» Assigned task:
Working through the lines below, return each one that holds "quadrature".

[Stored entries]
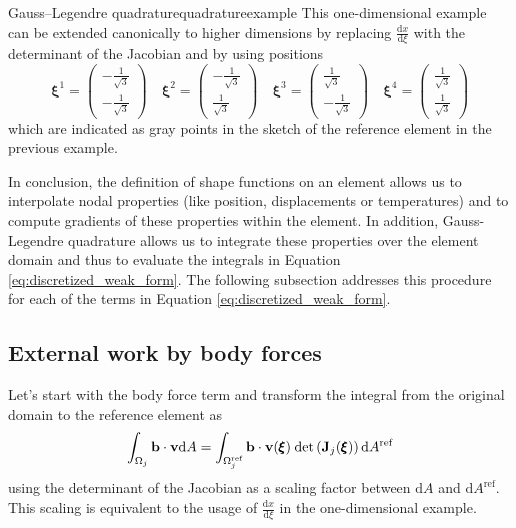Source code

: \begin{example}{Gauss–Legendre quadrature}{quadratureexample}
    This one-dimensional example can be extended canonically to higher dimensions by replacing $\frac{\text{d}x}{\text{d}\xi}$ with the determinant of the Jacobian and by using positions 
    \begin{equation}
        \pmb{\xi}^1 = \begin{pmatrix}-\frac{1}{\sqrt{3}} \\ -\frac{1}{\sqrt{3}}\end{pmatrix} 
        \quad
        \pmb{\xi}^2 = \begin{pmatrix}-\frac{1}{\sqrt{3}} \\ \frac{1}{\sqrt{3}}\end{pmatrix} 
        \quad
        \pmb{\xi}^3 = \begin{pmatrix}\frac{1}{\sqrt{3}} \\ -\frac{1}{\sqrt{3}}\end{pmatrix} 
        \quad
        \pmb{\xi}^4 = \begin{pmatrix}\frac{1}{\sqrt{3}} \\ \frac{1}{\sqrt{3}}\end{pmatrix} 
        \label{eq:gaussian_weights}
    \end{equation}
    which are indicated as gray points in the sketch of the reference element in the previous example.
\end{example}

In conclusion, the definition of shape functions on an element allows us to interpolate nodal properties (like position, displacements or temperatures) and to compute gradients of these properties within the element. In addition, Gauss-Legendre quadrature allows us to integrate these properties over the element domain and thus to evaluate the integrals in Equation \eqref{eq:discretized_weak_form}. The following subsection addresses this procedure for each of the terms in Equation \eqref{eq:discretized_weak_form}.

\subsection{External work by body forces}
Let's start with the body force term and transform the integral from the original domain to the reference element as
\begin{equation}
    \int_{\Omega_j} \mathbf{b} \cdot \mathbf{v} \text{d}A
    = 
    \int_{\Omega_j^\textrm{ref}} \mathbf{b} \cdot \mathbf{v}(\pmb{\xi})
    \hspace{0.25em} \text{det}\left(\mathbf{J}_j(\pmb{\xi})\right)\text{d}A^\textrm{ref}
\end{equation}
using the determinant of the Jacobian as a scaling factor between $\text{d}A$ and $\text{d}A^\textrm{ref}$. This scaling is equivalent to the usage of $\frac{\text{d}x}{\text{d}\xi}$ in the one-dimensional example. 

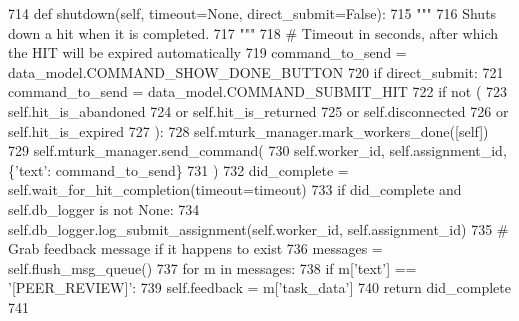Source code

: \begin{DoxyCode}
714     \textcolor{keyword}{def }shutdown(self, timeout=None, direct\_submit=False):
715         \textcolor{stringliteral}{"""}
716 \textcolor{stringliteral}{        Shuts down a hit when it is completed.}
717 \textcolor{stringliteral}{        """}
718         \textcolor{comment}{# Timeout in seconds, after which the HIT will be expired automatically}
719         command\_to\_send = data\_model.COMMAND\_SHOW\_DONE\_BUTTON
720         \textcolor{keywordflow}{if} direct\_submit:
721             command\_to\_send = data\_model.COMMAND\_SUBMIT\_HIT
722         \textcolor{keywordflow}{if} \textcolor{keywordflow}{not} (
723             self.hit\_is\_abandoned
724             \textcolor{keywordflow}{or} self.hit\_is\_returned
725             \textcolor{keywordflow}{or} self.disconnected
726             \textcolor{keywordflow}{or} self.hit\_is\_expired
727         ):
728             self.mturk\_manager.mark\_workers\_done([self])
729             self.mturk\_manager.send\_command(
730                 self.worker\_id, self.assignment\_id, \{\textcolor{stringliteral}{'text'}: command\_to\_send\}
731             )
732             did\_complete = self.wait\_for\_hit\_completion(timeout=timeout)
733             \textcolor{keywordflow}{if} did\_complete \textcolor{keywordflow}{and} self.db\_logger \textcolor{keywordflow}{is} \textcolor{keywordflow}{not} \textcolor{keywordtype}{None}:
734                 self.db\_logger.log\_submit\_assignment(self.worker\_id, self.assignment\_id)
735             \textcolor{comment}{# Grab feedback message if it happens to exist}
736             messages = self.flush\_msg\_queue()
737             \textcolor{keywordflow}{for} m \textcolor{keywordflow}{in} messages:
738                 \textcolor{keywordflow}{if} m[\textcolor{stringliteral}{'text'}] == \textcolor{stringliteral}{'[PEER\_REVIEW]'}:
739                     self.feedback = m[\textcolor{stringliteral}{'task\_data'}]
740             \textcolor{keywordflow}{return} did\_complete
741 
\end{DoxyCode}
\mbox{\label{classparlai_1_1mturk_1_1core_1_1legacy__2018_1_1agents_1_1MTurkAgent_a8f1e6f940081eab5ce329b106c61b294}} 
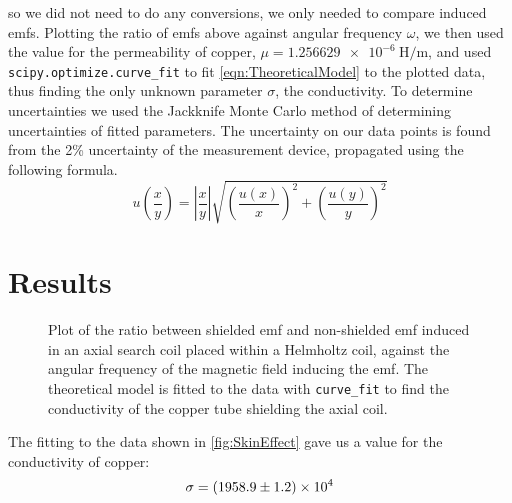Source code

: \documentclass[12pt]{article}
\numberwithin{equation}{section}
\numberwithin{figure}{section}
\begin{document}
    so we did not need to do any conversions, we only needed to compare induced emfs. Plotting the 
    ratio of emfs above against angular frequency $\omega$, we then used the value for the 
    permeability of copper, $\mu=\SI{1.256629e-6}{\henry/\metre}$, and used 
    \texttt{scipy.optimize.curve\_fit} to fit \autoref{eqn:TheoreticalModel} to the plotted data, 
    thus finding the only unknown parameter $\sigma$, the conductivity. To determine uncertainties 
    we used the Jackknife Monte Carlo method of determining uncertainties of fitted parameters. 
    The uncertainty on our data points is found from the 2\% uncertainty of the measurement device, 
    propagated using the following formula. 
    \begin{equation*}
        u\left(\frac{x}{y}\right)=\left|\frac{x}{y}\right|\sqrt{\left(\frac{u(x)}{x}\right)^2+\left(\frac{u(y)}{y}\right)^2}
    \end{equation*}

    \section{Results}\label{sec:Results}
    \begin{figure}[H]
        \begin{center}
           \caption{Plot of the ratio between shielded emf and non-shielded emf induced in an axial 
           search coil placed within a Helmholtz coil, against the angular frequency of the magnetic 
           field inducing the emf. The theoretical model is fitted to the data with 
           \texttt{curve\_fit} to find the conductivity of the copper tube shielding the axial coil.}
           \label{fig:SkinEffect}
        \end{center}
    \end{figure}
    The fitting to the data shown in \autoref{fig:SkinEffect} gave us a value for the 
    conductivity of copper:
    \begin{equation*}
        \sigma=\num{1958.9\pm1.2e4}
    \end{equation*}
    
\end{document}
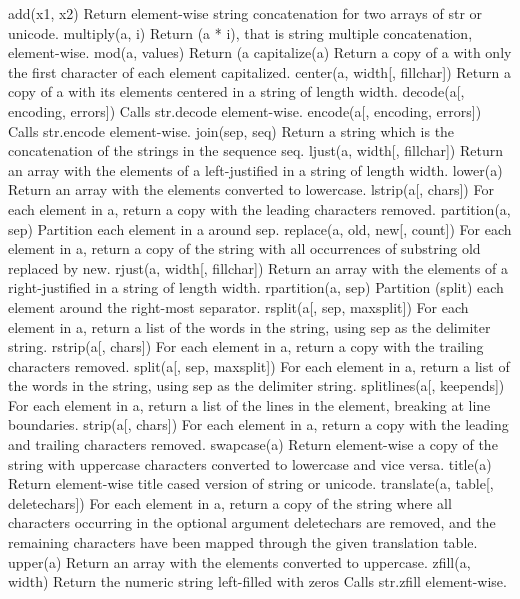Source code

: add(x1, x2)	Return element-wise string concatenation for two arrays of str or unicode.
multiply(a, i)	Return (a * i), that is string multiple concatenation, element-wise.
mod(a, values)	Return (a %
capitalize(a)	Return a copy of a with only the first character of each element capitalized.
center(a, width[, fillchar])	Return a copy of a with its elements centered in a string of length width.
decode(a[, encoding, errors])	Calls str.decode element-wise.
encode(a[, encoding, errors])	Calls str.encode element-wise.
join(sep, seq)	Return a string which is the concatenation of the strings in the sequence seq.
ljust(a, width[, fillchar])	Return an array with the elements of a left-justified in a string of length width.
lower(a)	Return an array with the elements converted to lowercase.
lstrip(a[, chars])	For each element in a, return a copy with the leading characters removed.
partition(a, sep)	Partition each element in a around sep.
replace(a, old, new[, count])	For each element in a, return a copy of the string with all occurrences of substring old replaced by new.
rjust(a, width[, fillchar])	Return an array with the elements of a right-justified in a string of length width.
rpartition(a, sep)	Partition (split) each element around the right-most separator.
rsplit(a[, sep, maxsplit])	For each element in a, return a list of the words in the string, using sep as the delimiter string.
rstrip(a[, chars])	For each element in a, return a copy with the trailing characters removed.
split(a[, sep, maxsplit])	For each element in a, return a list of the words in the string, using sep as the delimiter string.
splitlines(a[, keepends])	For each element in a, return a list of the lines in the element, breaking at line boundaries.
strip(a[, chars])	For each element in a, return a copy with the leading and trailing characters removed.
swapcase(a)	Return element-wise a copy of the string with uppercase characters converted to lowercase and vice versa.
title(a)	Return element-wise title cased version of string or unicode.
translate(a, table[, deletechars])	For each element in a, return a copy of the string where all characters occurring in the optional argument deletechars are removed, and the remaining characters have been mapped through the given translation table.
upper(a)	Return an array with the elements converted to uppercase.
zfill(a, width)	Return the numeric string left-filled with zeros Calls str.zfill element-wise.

==

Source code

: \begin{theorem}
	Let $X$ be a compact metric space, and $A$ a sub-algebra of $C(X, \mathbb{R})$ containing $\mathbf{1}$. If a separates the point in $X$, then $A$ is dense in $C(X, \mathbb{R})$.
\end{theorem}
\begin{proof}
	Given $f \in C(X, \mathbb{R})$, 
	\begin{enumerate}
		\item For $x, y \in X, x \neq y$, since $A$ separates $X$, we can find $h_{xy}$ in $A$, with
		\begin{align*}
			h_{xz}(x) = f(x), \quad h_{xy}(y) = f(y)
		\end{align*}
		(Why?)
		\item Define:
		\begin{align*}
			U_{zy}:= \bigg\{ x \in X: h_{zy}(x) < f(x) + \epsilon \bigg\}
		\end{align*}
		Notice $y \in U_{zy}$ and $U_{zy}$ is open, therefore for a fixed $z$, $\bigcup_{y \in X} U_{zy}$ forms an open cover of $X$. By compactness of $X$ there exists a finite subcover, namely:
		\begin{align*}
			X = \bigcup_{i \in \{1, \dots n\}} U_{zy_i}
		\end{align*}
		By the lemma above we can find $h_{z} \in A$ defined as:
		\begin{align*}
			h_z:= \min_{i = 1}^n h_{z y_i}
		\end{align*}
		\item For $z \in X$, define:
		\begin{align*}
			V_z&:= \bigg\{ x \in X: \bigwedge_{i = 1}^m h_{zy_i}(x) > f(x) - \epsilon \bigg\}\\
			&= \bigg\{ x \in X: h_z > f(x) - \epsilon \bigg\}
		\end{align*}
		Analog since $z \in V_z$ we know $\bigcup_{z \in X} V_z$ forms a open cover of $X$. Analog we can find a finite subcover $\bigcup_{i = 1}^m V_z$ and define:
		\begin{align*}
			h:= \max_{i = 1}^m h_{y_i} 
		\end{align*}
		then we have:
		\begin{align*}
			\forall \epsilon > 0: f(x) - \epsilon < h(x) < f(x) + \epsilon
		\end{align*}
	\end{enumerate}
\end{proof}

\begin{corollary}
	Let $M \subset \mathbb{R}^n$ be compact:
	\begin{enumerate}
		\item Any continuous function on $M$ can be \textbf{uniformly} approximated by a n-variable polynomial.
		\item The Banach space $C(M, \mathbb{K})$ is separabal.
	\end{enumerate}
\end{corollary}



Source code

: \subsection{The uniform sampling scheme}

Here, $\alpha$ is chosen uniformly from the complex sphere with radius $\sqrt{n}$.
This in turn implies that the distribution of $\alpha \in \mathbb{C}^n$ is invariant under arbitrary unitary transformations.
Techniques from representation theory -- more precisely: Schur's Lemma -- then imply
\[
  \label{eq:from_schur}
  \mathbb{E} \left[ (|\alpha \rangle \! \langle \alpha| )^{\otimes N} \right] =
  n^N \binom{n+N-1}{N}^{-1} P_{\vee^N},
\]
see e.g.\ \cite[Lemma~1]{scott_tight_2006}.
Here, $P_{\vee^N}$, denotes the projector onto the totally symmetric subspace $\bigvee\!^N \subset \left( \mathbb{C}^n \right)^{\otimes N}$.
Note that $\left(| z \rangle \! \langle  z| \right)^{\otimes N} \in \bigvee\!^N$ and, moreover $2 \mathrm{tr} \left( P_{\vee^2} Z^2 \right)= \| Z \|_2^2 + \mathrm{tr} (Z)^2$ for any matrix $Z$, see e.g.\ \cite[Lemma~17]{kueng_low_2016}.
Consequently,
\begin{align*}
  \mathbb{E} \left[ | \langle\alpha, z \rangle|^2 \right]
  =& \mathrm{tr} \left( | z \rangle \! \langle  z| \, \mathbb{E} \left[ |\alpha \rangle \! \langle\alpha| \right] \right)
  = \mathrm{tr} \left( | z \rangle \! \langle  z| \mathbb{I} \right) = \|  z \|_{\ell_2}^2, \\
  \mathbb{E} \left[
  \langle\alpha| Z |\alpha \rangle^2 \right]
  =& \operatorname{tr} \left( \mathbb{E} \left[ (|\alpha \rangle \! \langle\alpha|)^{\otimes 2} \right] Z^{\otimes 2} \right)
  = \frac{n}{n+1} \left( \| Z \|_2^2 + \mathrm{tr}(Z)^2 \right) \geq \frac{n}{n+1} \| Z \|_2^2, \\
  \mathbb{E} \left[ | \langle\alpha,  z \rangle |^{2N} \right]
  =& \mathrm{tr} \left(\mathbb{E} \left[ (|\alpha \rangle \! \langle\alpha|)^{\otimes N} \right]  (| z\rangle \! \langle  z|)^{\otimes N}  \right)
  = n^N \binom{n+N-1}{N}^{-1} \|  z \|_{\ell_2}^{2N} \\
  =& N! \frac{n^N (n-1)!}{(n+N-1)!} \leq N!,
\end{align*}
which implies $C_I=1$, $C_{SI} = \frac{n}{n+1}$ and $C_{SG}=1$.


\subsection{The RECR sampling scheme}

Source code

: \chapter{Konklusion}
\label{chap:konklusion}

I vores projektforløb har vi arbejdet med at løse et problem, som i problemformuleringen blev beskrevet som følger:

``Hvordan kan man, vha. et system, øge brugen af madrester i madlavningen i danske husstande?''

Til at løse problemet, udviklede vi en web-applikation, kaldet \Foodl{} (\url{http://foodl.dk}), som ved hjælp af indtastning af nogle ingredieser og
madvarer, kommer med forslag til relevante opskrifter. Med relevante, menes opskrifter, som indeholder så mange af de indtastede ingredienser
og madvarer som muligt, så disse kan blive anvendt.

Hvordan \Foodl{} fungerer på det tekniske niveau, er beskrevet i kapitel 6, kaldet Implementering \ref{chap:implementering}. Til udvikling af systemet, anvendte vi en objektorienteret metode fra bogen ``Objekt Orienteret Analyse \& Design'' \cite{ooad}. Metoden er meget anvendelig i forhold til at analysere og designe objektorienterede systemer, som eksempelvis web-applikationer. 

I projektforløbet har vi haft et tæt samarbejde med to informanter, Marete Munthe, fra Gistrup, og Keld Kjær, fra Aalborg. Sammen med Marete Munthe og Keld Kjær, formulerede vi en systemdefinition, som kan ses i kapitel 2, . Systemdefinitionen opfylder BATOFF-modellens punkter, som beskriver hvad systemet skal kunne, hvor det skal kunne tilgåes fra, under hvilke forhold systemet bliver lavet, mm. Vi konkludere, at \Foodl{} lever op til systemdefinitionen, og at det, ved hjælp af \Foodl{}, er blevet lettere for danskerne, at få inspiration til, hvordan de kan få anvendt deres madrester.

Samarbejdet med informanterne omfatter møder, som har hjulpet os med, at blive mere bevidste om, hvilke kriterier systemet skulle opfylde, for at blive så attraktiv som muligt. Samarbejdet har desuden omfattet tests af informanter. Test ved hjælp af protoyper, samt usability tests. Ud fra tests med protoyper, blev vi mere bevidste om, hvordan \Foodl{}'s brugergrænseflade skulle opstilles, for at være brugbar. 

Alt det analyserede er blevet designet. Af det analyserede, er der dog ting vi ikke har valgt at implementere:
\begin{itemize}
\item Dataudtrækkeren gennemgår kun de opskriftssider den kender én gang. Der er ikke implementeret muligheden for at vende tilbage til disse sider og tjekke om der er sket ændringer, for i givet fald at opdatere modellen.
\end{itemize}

---

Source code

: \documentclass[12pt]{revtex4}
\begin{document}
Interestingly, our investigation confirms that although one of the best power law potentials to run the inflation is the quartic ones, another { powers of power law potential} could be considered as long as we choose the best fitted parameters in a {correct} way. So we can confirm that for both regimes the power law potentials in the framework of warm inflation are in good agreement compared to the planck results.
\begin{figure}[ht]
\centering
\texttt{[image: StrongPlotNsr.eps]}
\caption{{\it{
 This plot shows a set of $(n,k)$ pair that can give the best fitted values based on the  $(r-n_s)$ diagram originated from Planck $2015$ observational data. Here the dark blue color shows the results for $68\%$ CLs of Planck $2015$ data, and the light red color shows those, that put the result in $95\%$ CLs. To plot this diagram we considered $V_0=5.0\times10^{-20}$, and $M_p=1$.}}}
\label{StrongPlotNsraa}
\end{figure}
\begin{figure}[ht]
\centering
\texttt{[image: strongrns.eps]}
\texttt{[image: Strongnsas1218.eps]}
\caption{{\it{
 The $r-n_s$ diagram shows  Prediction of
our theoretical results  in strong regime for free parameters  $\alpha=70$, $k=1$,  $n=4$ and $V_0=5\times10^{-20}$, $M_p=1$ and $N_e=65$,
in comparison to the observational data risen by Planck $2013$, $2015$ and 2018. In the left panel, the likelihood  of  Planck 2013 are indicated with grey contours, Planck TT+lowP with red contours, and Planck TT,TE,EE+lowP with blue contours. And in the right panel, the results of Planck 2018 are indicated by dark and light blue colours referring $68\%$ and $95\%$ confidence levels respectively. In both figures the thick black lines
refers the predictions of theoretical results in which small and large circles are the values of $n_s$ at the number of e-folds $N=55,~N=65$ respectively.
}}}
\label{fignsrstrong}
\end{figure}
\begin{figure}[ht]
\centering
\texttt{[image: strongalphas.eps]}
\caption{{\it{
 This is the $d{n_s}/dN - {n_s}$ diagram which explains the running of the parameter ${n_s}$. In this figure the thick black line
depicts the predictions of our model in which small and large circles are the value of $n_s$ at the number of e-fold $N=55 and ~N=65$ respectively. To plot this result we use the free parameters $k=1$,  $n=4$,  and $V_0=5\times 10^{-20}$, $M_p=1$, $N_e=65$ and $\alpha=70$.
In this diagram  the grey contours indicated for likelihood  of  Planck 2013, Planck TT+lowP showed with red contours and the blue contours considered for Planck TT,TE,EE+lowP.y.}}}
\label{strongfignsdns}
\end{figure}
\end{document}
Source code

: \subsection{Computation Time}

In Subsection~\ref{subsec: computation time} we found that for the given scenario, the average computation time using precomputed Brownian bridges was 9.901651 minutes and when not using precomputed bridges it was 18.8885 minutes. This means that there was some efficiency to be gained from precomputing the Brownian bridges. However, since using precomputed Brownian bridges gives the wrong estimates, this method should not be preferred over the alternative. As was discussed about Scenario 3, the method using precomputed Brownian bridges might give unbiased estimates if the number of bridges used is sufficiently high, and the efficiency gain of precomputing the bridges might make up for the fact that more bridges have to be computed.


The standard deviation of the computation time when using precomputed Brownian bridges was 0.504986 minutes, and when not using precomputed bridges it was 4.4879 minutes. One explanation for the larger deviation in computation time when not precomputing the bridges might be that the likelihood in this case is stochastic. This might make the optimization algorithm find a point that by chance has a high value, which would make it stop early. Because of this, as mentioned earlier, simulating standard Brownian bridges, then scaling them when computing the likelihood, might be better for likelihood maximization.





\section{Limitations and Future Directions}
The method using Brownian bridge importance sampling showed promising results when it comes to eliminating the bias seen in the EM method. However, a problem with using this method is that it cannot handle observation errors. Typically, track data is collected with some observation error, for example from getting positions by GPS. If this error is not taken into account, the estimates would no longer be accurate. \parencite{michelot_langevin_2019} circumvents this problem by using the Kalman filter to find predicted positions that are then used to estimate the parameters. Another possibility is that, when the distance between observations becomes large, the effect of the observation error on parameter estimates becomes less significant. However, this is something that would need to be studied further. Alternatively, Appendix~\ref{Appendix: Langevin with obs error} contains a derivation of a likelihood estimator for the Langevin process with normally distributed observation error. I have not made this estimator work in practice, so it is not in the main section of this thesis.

» Response:
: \begin{example}{Gauss–Legendre quadrature}{quadratureexample}
In conclusion, the definition of shape functions on an element allows us to interpolate nodal properties (like position, displacements or temperatures) and to compute gradients of these properties within the element. In addition, Gauss-Legendre quadrature allows us to integrate these properties over the element domain and thus to evaluate the integrals in Equation \eqref{eq:discretized_weak_form}. The following subsection addresses this procedure for each of the terms in Equation \eqref{eq:discretized_weak_form}.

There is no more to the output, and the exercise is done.